StructType#

class pyspark.sql.types.StructType(fields=None)[source]#

Struct type, consisting of a list of StructField.

This is the data type representing a Row.

Iterating a StructType will iterate over its StructFields. A contained StructField can be accessed by its name or position.

Examples

>>> from pyspark.sql.types import *
>>> struct1 = StructType([StructField("f1", StringType(), True)])
>>> struct1["f1"]
StructField('f1', StringType(), True)
>>> struct1[0]
StructField('f1', StringType(), True)
>>> struct1 = StructType([StructField("f1", StringType(), True)])
>>> struct2 = StructType([StructField("f1", StringType(), True)])
>>> struct1 == struct2
True
>>> struct1 = StructType([StructField("f1", CharType(10), True)])
>>> struct2 = StructType([StructField("f1", CharType(10), True)])
>>> struct1 == struct2
True
>>> struct1 = StructType([StructField("f1", VarcharType(10), True)])
>>> struct2 = StructType([StructField("f1", VarcharType(10), True)])
>>> struct1 == struct2
True
>>> struct1 = StructType([StructField("f1", StringType(), True)])
>>> struct2 = StructType([StructField("f1", StringType(), True),
...     StructField("f2", IntegerType(), False)])
>>> struct1 == struct2
False

The below example demonstrates how to create a DataFrame based on a struct created using class:StructType and class:StructField:

>>> data = [("Alice", ["Java", "Scala"]), ("Bob", ["Python", "Scala"])]
>>> schema = StructType([
...     StructField("name", StringType()),
...     StructField("languagesSkills", ArrayType(StringType())),
... ])
>>> df = spark.createDataFrame(data=data, schema=schema)
>>> df.printSchema()
root
 |-- name: string (nullable = true)
 |-- languagesSkills: array (nullable = true)
 |    |-- element: string (containsNull = true)
>>> df.show()
+-----+---------------+
| name|languagesSkills|
+-----+---------------+
|Alice|  [Java, Scala]|
|  Bob|[Python, Scala]|
+-----+---------------+

Methods

add(field[, data_type, nullable, metadata])

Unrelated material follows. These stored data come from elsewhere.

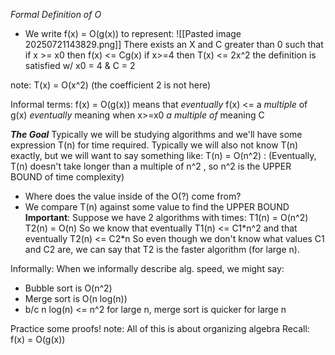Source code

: 
*Formal Definition of O*
- We write f(x) = O(g(x)) to represent: ![[Pasted image 20250721143829.png]]
There exists an X and C greater than 0 such that if x >= x0 then f(x) <= Cg(x)
if x>=4 then T(x) <= 2x^2
the definition is satisfied w/ x0 = 4 & C = 2

note: T(x) = O(x^2) (the coefficient 2 is not here)

Informal terms: f(x) = O(g(x)) means that *eventually* f(x) <= a *multiple* of g(x)
*eventually* meaning when x>=x0
*a multiple of* meaning C

***The Goal***
Typically we will be studying algorithms and we'll have some expression T(n) for time required.
Typically we will also not know T(n) exactly, but we will want to say something like:
T(n) = O(n^2) : (Eventually, T(n) doesn't take longer than a multiple of n^2 , so n^2 is the UPPER BOUND of time complexity)
- Where does the value inside of the O(?) come from?
- We compare T(n) against some value to find the UPPER BOUND
**Important**: Suppose we have 2 algorithms with times:
T1(n) = O(n^2)
T2(n) = O(n)
So we know that eventually T1(n) <= C1\*n^2
and that eventually T2(n) <= C2\*n
So even though we don't know what values C1 and C2 are, we can say that T2 is the faster algorithm (for large n).

Informally: When we informally describe alg. speed, we might say:
- Bubble sort is O(n^2)
- Merge sort is O(n log(n))
- b/c n log(n) <= n^2 for large n, merge sort is quicker for large n

Practice some proofs!
note: All of this is about organizing algebra
Recall: f(x) = O(g(x))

Construct a StructType by adding new elements to it, to define the schema.

fieldNames()

Returns all field names in a list.

fromDDL(ddl)

Creates DataType for a given DDL-formatted string.

fromInternal(obj)

Converts an internal SQL object into a native Python object.

fromJson(json)

Constructs StructType from a schema defined in JSON format.

json()

jsonValue()

needConversion()

Does this type needs conversion between Python object and internal SQL object.

simpleString()

toInternal(obj)

Converts a Python object into an internal SQL object.

toNullable()

Returns the same data type but set all nullability fields are true (StructField.nullable, ArrayType.containsNull, and MapType.valueContainsNull).

treeString([maxDepth])

typeName()

Methods Documentation

add(field, data_type=None, nullable=True, metadata=None)[source]#

Construct a StructType by adding new elements to it, to define the schema. The method accepts either:

  1. A single parameter which is a StructField object.

  2. Between 2 and 4 parameters as (name, data_type, nullable (optional), metadata(optional). The data_type parameter may be either a String or a DataType object.

Parameters
fieldstr or StructField

Either the name of the field or a StructField object

data_typeDataType, optional

If present, the DataType of the StructField to create

nullablebool, optional

Whether the field to add should be nullable (default True)

metadatadict, optional

Any additional metadata (default None)

Returns
StructType

Examples

>>> from pyspark.sql.types import IntegerType, StringType, StructField, StructType
>>> struct1 = StructType().add("f1", StringType(), True).add("f2", StringType(), True, None)
>>> struct2 = StructType([StructField("f1", StringType(), True),
...     StructField("f2", StringType(), True, None)])
>>> struct1 == struct2
True
>>> struct1 = StructType().add(StructField("f1", StringType(), True))
>>> struct2 = StructType([StructField("f1", StringType(), True)])
>>> struct1 == struct2
True
>>> struct1 = StructType().add("f1", "string", True)
>>> struct2 = StructType([StructField("f1", StringType(), True)])
>>> struct1 == struct2
True
fieldNames()[source]#

Returns all field names in a list.

Examples

>>> from pyspark.sql.types import StringType, StructField, StructType
>>> struct = StructType([StructField("f1", StringType(), True)])
>>> struct.fieldNames()
['f1']
classmethod fromDDL(ddl)#

Creates DataType for a given DDL-formatted string.

New in version 4.0.0.

Parameters
ddlstr

DDL-formatted string representation of types, e.g. pyspark.sql.types.DataType.simpleString, except that top level struct type can omit the struct<> for the compatibility reason with spark.createDataFrame and Python UDFs.

Returns
DataType

Examples

Create a StructType by the corresponding DDL formatted string.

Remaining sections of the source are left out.